Input for this task:

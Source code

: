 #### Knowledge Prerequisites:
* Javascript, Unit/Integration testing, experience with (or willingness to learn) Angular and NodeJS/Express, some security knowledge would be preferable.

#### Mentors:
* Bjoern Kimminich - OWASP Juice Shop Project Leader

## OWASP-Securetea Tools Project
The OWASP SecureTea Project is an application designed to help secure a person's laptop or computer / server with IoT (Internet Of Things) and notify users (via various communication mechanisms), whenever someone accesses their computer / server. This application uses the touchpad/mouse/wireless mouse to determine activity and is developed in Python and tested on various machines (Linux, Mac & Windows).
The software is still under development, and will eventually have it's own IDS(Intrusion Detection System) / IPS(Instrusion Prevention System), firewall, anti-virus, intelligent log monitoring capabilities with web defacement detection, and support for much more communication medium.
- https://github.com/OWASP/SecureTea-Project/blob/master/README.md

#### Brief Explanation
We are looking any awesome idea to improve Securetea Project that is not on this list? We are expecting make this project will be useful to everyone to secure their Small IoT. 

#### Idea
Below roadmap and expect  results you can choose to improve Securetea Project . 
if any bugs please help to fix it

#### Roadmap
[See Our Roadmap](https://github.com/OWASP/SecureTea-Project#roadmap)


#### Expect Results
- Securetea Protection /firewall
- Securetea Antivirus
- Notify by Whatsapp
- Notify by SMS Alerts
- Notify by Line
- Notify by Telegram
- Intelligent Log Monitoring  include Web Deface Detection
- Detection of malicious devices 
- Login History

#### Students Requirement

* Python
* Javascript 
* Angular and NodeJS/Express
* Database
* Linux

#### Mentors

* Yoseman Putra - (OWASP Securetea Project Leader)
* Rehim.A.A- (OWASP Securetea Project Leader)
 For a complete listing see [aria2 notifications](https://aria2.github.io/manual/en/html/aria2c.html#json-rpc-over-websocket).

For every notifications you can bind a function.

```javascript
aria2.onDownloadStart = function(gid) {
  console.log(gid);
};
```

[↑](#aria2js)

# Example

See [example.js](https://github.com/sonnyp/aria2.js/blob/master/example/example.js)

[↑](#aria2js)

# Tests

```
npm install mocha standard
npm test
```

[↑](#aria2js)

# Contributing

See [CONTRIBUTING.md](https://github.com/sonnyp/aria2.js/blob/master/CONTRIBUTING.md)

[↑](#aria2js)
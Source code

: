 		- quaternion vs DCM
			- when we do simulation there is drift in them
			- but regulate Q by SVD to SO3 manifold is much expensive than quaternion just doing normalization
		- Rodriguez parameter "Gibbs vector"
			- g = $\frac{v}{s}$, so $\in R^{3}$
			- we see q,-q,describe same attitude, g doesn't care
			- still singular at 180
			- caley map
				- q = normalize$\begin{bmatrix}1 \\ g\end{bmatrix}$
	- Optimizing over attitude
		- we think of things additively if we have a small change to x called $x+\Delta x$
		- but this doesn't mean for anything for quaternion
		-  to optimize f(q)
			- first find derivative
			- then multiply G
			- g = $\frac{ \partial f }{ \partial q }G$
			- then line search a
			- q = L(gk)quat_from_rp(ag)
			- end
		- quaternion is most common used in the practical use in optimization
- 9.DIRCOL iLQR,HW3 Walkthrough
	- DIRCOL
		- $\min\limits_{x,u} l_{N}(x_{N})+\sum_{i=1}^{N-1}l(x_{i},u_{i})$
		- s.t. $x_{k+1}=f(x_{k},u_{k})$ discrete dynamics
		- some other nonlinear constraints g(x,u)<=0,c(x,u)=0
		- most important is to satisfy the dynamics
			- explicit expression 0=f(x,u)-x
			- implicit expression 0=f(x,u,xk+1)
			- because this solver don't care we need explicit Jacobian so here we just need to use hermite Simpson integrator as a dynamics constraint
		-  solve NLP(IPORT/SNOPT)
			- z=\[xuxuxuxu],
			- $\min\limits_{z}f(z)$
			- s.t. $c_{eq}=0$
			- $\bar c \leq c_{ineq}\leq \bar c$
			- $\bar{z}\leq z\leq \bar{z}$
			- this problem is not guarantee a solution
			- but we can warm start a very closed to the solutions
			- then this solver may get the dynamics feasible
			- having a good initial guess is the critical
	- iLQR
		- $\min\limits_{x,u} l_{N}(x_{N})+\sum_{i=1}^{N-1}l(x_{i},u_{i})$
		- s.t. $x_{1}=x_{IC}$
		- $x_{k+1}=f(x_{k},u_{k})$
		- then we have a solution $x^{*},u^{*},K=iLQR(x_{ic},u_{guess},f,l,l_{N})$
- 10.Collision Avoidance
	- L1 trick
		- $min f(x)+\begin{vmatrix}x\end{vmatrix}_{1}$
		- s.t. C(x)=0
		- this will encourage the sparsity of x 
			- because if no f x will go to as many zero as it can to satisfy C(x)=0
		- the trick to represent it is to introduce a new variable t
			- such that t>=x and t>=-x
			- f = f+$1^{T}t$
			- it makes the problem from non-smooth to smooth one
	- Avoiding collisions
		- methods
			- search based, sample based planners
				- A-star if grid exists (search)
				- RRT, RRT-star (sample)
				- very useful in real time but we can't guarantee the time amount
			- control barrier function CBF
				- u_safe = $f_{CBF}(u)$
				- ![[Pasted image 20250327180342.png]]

Work instructions: The records above should be transcribed in full, with no differences.

Output for this exercise:
Source code

: #### Knowledge Prerequisites:
* Javascript, Unit/Integration testing, experience with (or willingness to learn) Angular and NodeJS/Express, some security knowledge would be preferable.

#### Mentors:
* Bjoern Kimminich - OWASP Juice Shop Project Leader

## OWASP-Securetea Tools Project
The OWASP SecureTea Project is an application designed to help secure a person's laptop or computer / server with IoT (Internet Of Things) and notify users (via various communication mechanisms), whenever someone accesses their computer / server. This application uses the touchpad/mouse/wireless mouse to determine activity and is developed in Python and tested on various machines (Linux, Mac & Windows).
The software is still under development, and will eventually have it's own IDS(Intrusion Detection System) / IPS(Instrusion Prevention System), firewall, anti-virus, intelligent log monitoring capabilities with web defacement detection, and support for much more communication medium.
- https://github.com/OWASP/SecureTea-Project/blob/master/README.md

#### Brief Explanation
We are looking any awesome idea to improve Securetea Project that is not on this list? We are expecting make this project will be useful to everyone to secure their Small IoT. 

#### Idea
Below roadmap and expect  results you can choose to improve Securetea Project . 
if any bugs please help to fix it

#### Roadmap
[See Our Roadmap](https://github.com/OWASP/SecureTea-Project#roadmap)


#### Expect Results
- Securetea Protection /firewall
- Securetea Antivirus
- Notify by Whatsapp
- Notify by SMS Alerts
- Notify by Line
- Notify by Telegram
- Intelligent Log Monitoring  include Web Deface Detection
- Detection of malicious devices 
- Login History

#### Students Requirement

* Python
* Javascript 
* Angular and NodeJS/Express
* Database
* Linux

#### Mentors

* Yoseman Putra - (OWASP Securetea Project Leader)
* Rehim.A.A- (OWASP Securetea Project Leader)
 For a complete listing see [aria2 notifications](https://aria2.github.io/manual/en/html/aria2c.html#json-rpc-over-websocket).

For every notifications you can bind a function.

```javascript
aria2.onDownloadStart = function(gid) {
  console.log(gid);
};
```

[↑](#aria2js)

# Example

See [example.js](https://github.com/sonnyp/aria2.js/blob/master/example/example.js)

[↑](#aria2js)

# Tests

```
npm install mocha standard
npm test
```

[↑](#aria2js)

# Contributing

See [CONTRIBUTING.md](https://github.com/sonnyp/aria2.js/blob/master/CONTRIBUTING.md)

[↑](#aria2js)
Source code

: 		- quaternion vs DCM
			- when we do simulation there is drift in them
			- but regulate Q by SVD to SO3 manifold is much expensive than quaternion just doing normalization
		- Rodriguez parameter "Gibbs vector"
			- g = $\frac{v}{s}$, so $\in R^{3}$
			- we see q,-q,describe same attitude, g doesn't care
			- still singular at 180
			- caley map
				- q = normalize$\begin{bmatrix}1 \\ g\end{bmatrix}$
	- Optimizing over attitude
		- we think of things additively if we have a small change to x called $x+\Delta x$
		- but this doesn't mean for anything for quaternion
		-  to optimize f(q)
			- first find derivative
			- then multiply G
			- g = $\frac{ \partial f }{ \partial q }G$
			- then line search a
			- q = L(gk)quat_from_rp(ag)
			- end
		- quaternion is most common used in the practical use in optimization
- 9.DIRCOL iLQR,HW3 Walkthrough
	- DIRCOL
		- $\min\limits_{x,u} l_{N}(x_{N})+\sum_{i=1}^{N-1}l(x_{i},u_{i})$
		- s.t. $x_{k+1}=f(x_{k},u_{k})$ discrete dynamics
		- some other nonlinear constraints g(x,u)<=0,c(x,u)=0
		- most important is to satisfy the dynamics
			- explicit expression 0=f(x,u)-x
			- implicit expression 0=f(x,u,xk+1)
			- because this solver don't care we need explicit Jacobian so here we just need to use hermite Simpson integrator as a dynamics constraint
		-  solve NLP(IPORT/SNOPT)
			- z=\[xuxuxuxu],
			- $\min\limits_{z}f(z)$
			- s.t. $c_{eq}=0$
			- $\bar c \leq c_{ineq}\leq \bar c$
			- $\bar{z}\leq z\leq \bar{z}$
			- this problem is not guarantee a solution
			- but we can warm start a very closed to the solutions
			- then this solver may get the dynamics feasible
			- having a good initial guess is the critical
	- iLQR
		- $\min\limits_{x,u} l_{N}(x_{N})+\sum_{i=1}^{N-1}l(x_{i},u_{i})$
		- s.t. $x_{1}=x_{IC}$
		- $x_{k+1}=f(x_{k},u_{k})$
		- then we have a solution $x^{*},u^{*},K=iLQR(x_{ic},u_{guess},f,l,l_{N})$
- 10.Collision Avoidance
	- L1 trick
		- $min f(x)+\begin{vmatrix}x\end{vmatrix}_{1}$
		- s.t. C(x)=0
		- this will encourage the sparsity of x 
			- because if no f x will go to as many zero as it can to satisfy C(x)=0
		- the trick to represent it is to introduce a new variable t
			- such that t>=x and t>=-x
			- f = f+$1^{T}t$
			- it makes the problem from non-smooth to smooth one
	- Avoiding collisions
		- methods
			- search based, sample based planners
				- A-star if grid exists (search)
				- RRT, RRT-star (sample)
				- very useful in real time but we can't guarantee the time amount
			- control barrier function CBF
				- u_safe = $f_{CBF}(u)$
				- ![[Pasted image 20250327180342.png]]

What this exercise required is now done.